> [Directions for this task]: Report every line of the records that contains the word "behind".

(Pictures paired with source code)

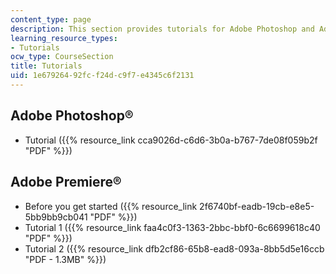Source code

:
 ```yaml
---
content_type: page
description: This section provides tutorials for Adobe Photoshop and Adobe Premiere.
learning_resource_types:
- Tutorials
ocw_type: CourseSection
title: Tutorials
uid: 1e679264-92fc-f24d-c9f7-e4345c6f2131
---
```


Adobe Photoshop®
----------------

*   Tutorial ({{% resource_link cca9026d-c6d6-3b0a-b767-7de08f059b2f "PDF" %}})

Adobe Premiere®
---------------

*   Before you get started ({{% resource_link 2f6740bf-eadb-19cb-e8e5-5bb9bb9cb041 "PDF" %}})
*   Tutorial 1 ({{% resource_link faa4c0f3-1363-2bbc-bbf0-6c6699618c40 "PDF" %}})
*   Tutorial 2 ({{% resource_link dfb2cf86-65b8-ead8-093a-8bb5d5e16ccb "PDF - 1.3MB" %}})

--

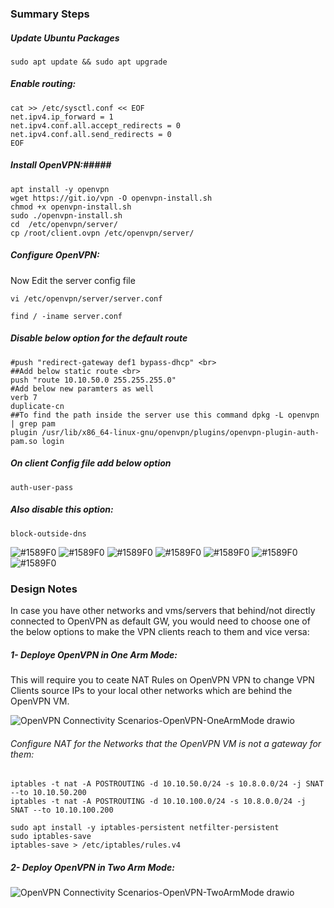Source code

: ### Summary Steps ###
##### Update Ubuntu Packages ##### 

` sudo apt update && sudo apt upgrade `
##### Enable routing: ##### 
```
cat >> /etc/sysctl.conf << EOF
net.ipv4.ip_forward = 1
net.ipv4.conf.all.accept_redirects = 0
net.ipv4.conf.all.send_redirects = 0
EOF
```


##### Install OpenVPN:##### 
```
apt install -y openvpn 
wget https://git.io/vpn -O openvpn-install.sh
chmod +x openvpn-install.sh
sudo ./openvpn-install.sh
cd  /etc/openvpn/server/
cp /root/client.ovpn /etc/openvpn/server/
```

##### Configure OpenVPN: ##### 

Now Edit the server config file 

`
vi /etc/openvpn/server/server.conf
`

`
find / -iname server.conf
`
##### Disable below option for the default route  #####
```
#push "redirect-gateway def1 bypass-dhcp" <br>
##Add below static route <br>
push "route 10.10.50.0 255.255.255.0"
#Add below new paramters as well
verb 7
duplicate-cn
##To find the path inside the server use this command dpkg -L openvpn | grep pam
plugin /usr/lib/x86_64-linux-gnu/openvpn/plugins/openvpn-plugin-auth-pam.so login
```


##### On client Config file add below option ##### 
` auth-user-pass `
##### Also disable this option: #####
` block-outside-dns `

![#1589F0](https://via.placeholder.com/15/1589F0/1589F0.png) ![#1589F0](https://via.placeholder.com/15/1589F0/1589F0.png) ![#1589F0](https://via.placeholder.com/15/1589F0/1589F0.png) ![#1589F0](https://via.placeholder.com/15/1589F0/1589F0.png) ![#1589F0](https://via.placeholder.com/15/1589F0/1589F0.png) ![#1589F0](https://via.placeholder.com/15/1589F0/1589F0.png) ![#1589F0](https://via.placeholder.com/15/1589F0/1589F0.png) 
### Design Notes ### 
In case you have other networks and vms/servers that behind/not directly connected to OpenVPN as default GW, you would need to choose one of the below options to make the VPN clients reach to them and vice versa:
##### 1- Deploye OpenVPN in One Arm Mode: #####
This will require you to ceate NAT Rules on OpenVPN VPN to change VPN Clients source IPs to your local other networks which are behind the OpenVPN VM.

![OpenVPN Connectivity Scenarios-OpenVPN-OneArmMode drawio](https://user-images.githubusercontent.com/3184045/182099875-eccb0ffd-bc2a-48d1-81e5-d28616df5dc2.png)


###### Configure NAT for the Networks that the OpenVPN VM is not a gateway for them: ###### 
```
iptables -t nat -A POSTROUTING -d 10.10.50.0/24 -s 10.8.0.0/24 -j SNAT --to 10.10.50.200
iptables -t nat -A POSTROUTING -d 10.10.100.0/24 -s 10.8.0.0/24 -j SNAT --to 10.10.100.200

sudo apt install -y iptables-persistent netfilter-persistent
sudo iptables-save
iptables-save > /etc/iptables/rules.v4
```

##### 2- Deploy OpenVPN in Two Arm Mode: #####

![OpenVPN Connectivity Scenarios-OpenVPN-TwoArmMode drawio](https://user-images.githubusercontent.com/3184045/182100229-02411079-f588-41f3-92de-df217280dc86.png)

> [Your response]:
In case you have other networks and vms/servers that behind/not directly connected to OpenVPN as default GW, you would need to choose one of the below options to make the VPN clients reach to them and vice versa:
This will require you to ceate NAT Rules on OpenVPN VPN to change VPN Clients source IPs to your local other networks which are behind the OpenVPN VM.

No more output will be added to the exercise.